■ Records for the task
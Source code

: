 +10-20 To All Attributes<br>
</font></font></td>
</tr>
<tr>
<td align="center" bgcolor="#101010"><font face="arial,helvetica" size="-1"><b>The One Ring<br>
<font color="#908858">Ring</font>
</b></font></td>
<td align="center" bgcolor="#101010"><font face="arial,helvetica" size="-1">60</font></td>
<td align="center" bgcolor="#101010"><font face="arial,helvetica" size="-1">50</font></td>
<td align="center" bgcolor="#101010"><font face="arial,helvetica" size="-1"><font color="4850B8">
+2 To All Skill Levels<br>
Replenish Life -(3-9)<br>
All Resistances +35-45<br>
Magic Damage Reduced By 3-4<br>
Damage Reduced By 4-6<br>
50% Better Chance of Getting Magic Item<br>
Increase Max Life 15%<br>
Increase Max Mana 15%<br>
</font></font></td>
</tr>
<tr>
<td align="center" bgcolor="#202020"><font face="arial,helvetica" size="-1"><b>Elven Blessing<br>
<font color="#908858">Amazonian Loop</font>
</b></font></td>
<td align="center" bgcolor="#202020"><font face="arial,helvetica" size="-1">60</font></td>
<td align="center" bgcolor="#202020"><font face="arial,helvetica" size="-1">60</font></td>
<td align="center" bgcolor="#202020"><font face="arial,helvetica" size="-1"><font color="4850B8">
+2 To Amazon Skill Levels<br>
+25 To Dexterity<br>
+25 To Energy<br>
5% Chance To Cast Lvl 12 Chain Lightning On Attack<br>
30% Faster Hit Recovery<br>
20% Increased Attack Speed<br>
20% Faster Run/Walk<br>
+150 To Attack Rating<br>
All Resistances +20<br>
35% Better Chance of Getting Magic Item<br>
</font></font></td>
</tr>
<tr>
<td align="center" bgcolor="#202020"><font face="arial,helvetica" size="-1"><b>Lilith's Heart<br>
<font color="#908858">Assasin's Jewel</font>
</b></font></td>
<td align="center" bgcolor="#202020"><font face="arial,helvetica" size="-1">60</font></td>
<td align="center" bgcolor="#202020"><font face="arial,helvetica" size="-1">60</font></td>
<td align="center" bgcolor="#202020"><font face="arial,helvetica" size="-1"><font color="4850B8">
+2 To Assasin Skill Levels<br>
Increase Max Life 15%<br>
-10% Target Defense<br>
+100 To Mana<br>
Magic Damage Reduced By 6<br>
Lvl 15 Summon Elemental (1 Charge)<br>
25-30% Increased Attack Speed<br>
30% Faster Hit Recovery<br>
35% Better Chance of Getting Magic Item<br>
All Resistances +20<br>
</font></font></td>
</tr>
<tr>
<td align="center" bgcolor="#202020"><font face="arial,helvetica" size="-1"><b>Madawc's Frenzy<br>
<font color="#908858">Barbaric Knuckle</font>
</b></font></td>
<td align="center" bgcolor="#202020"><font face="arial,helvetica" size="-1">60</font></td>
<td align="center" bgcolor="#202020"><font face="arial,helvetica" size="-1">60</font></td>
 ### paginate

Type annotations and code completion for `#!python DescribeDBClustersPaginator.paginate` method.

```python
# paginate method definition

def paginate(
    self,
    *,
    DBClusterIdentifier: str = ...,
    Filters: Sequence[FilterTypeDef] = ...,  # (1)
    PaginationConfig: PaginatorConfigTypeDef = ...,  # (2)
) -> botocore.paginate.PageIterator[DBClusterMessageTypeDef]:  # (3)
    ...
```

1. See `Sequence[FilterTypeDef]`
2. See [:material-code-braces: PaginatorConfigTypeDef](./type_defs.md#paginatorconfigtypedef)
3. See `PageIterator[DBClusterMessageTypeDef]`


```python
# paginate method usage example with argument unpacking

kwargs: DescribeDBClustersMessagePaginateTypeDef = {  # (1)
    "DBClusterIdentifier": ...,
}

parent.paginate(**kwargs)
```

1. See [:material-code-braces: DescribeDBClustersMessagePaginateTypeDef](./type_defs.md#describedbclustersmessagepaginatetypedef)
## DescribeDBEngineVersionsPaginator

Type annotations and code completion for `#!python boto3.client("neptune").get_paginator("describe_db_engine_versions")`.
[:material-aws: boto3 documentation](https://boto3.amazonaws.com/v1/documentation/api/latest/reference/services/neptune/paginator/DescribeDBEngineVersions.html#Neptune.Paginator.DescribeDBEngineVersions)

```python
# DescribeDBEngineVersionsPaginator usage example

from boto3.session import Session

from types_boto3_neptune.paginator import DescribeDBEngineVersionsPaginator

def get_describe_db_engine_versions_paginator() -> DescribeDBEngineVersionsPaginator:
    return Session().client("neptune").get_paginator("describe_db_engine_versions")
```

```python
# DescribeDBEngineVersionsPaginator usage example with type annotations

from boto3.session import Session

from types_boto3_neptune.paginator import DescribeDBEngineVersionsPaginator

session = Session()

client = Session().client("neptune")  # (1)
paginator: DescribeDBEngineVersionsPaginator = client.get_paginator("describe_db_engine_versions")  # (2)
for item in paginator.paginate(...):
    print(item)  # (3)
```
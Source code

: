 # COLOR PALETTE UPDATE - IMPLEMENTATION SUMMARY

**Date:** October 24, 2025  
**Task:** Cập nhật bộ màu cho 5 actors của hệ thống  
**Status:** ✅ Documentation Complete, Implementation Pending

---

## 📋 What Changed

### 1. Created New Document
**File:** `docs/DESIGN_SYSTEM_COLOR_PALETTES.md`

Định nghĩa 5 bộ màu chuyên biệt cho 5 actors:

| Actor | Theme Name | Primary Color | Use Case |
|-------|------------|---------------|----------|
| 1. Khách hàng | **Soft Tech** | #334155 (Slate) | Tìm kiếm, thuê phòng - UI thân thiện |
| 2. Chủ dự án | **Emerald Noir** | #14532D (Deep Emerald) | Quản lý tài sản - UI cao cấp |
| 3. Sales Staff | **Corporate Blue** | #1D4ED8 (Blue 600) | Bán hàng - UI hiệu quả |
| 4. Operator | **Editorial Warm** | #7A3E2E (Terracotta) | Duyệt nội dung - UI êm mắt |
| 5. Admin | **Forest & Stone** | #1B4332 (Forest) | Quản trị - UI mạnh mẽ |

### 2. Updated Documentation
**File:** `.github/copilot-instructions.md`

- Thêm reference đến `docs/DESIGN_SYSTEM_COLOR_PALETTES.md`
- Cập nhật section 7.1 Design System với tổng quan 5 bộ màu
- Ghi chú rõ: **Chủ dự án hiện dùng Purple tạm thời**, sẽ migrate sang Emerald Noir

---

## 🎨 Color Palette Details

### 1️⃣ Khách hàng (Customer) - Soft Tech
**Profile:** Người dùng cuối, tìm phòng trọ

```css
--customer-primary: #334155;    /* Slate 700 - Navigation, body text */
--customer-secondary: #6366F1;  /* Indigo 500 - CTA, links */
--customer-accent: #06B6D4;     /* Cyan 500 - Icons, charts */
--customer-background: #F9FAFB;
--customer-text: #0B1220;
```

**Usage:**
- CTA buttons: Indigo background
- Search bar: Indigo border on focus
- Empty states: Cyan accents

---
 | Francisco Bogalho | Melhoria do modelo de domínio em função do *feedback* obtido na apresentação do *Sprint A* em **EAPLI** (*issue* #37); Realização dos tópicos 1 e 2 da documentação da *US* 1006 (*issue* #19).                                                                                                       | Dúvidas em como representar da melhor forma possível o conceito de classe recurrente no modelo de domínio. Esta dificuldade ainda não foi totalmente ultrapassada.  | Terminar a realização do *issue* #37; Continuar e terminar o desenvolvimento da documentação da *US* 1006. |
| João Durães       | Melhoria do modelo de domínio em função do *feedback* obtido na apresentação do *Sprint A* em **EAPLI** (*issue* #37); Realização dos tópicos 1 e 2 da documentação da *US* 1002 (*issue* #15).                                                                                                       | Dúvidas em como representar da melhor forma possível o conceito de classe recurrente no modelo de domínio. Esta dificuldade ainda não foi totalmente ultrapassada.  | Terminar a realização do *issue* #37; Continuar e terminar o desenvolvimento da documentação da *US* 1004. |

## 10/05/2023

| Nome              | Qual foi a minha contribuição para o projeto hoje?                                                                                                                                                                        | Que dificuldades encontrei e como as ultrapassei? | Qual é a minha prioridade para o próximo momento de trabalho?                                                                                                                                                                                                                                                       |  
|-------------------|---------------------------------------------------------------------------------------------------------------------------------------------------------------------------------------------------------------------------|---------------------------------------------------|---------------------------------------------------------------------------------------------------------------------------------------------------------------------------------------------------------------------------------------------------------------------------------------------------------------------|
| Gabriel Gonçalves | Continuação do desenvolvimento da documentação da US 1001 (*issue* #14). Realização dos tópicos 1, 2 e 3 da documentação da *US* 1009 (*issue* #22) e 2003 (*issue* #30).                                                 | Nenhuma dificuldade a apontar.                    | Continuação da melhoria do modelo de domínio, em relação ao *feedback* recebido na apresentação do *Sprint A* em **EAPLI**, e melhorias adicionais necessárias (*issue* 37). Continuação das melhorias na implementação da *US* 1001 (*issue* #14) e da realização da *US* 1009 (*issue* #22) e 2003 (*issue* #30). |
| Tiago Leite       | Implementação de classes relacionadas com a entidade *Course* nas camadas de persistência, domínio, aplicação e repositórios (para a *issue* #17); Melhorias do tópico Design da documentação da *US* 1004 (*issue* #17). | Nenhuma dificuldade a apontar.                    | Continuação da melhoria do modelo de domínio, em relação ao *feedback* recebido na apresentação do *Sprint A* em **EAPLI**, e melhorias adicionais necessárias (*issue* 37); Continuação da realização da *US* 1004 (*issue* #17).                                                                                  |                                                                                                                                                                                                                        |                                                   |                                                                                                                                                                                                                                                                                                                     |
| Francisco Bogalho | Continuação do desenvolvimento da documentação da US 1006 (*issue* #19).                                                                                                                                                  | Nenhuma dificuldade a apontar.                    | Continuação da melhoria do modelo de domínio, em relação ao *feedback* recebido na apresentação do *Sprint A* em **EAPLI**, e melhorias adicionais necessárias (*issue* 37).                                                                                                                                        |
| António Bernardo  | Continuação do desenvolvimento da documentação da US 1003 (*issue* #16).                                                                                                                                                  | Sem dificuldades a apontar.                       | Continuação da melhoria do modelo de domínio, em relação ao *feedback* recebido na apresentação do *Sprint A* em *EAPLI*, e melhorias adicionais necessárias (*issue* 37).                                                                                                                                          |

■ Prompt
Copy out each line in the preceding records that contains "PageIterator".

■ Exercise result
) -> botocore.paginate.PageIterator[DBClusterMessageTypeDef]:  # (3)
3. See `PageIterator[DBClusterMessageTypeDef]`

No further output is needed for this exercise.